◆ **Problem to work on**
I would like the records restated word for word, without the pictures.

◆ **Data to process**

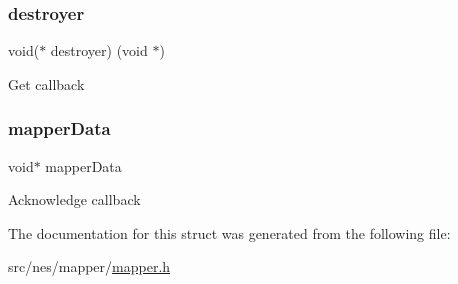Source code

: \subsubsection{\texorpdfstring{destroyer}{destroyer}}
{\footnotesize\ttfamily void($\ast$ destroyer) (void $\ast$)}

Get callback \mbox{\label{struct_mapper_a417be0ec6d49a8fade0fa596656d1d43}} 
\subsubsection{\texorpdfstring{mapper\+Data}{mapperData}}
{\footnotesize\ttfamily void$\ast$ mapper\+Data}

Acknowledge callback 

The documentation for this struct was generated from the following file\+:\begin{DoxyCompactItemize}
\item 
src/nes/mapper/\hyperlink{mapper_8h}{mapper.\+h}\end{DoxyCompactItemize}
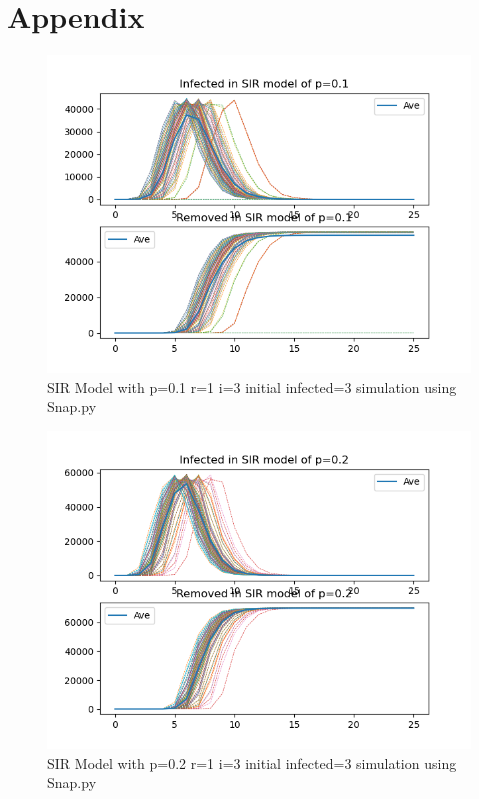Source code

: \documentclass{subfile}
\begin{document}
  \section{Appendix}
  \begin{figure}[h!]
  \includegraphics[scale=0.8]{sirp01r1i3s3}
  \caption[SIR p=0.1,r=1,i=3,init infected=3]{SIR Model with p=0.1 r=1 i=3 initial infected=3 simulation using Snap.py}
  \end{figure}
  \begin{figure}
  \includegraphics[scale=0.8]{sirp02r1i3s3}
  \caption[SIR p=0.2,r=1,i=3,init infected=3]{SIR Model with p=0.2 r=1 i=3 initial infected=3 simulation using Snap.py}
  \end{figure}
\end{document}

◆ **Answer section**
Source code

: \subsubsection{\texorpdfstring{destroyer}{destroyer}}
{\footnotesize\ttfamily void($\ast$ destroyer) (void $\ast$)}

Get callback \mbox{\label{struct_mapper_a417be0ec6d49a8fade0fa596656d1d43}} 
\subsubsection{\texorpdfstring{mapper\+Data}{mapperData}}
{\footnotesize\ttfamily void$\ast$ mapper\+Data}

Acknowledge callback 

The documentation for this struct was generated from the following file\+:\begin{DoxyCompactItemize}
\item 
src/nes/mapper/\hyperlink{mapper_8h}{mapper.\+h}\end{DoxyCompactItemize}
Source code

: \documentclass{subfile}
\begin{document}
  \section{Appendix}
  \begin{figure}[h!]
  \includegraphics[scale=0.8]{sirp01r1i3s3}
  \caption[SIR p=0.1,r=1,i=3,init infected=3]{SIR Model with p=0.1 r=1 i=3 initial infected=3 simulation using Snap.py}
  \end{figure}
  \begin{figure}
  \includegraphics[scale=0.8]{sirp02r1i3s3}
  \caption[SIR p=0.2,r=1,i=3,init infected=3]{SIR Model with p=0.2 r=1 i=3 initial infected=3 simulation using Snap.py}
  \end{figure}
\end{document}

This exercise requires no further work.